Hence, 2TB Purple-Ray discs. Or games on flash drives. Or something like that.

I think the "all-digital future" might be the "flying car" of media.

#7 Posted by Jayzilla (2555 posts) -

It just baffles me that console makers think that we are only going to want digital. I love digital, but most times I want a disc because of data caps. We will see what happens.

#8 Posted by YukoAsho (2001 posts) -

See, this is why I think the all-digital future might actually be a myth when it comes to games.

For 90% of the population, "good enough to stream Netflix" is all the internet speed they need. They won't be willing to pay for more speed - which they'll almost never use - purely so they can download games that they can just as easily buy on disc.

And so, without the consumer demand, why will internet companies be motivated to upgrade their infrastructure? They're barely motivated to please the customers they have as it is.

Faster internet is as much a cultural and political issue as it is a technological one at this point-- and now that speeds have reached the point of "good enough" for most people (but games are only going to keep getting bigger), I think we're seeing the point where technological capability and the cultural/political forces diverge.

(For example, "High-Definition" terrestrial radio exists, and 93% of people listen to terrestrial radio.
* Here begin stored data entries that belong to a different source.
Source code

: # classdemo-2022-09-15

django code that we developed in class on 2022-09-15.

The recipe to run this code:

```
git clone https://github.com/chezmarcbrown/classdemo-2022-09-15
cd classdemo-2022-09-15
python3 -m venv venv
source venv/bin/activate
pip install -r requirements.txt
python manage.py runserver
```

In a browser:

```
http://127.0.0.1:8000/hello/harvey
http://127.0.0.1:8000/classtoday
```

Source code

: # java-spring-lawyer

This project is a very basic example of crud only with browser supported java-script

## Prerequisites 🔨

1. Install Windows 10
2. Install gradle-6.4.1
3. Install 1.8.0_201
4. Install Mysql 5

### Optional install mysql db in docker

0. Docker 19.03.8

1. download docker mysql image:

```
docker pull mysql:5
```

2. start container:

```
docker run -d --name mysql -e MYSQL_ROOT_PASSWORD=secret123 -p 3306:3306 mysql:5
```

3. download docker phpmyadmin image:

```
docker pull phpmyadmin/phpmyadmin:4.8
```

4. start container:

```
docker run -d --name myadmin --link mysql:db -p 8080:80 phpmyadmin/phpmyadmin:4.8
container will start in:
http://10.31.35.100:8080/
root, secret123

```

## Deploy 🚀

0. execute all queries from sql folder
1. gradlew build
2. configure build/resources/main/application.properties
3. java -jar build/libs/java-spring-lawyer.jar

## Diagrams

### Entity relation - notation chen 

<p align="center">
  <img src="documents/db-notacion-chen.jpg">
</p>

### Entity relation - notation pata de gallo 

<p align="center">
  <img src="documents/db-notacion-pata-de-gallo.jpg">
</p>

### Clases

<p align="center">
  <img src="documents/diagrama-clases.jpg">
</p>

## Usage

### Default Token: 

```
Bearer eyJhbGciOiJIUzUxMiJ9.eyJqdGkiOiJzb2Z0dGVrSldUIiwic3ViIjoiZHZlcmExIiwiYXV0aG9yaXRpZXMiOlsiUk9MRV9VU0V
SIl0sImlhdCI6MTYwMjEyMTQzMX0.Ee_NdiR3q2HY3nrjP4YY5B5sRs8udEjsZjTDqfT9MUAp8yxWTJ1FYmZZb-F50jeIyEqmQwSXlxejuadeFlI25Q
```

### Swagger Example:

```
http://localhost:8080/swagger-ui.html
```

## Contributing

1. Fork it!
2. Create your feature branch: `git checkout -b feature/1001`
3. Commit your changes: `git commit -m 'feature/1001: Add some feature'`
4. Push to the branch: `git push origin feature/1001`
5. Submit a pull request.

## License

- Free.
So why haven't they upgraded to High-Definition? Because they consider what they have to be good enough for their needs.)

Games might be 100GB by the end of this generation. If 4k catches on over the next decade (and once the economy recovers, TV companies are going to want a Next Big Thing), the next gen could potentially require textures 16 times as large as they are now (no, really, do the math on that).

So, is Google going to pay for free fiber for the entire planet just so we can download our insanely large video games? Because if not, that level of internet just isn't going to exist.

Hence, 2TB Purple-Ray discs. Or games on flash drives. Or something like that.

I think the "all-digital future" might be the "flying car" of media.

You joke, but right now there are currently new formats in testing to supplant Blu-Ray. Here's one that seems to be chugging along and might just be ready for PS6.

Holographic Versitile Disc (HVD). Six terabytes of capacity.

Six terabytes.

Six.

Fucking.

Terabytes.

That's a lot of video game...

#9 Posted by Crembaw (315 posts) -

I suspect it's more likely they'll just devote yet more money to advertising, to make sure you download *their* 100-gig game, not those five po-dunk indie losers' games that each take 20.

Microsoft, Apple, Netflix and Sony might team up to push against data caps, though, considering they all benefit from users having none (at least I think that's the case, please correct me if I'm mistaken).

#10 Edited by Broomhitches (172 posts) -

If data caps are eventually removed, I think ISP's will be throttling our speeds drastically.

#11 Posted by YukoAsho (2001 posts) -

If data caps are eventually removed, I think ISP's will be throttling our speeds drastically.

Depends on the ISP, really. I imagine we'll see more specific protocol throttling, such as with BitTorrent. Either way, we're not seeing the end of discs any time soon, no matter how much @jeff wills it.

#12 Edited by Floope (190 posts) -

Canada is internet hell.

#13 Edited by Chop (1994 posts) -

As a Canadian and a PC gamer, I'm well versed in this annoying shit.

My plan is currently 60 gigs a month with unlimited between 11 pm and 12 pm (Also this is the super expensive plan; cheaper plans have no unlimited and are as low as 20 gigs). I can just throw game downloads on while I sleep and it works for me but it's still not ideal. I love the idea of going fully digital but yeah, probably not gonna be a reality in Canada for another million years or so.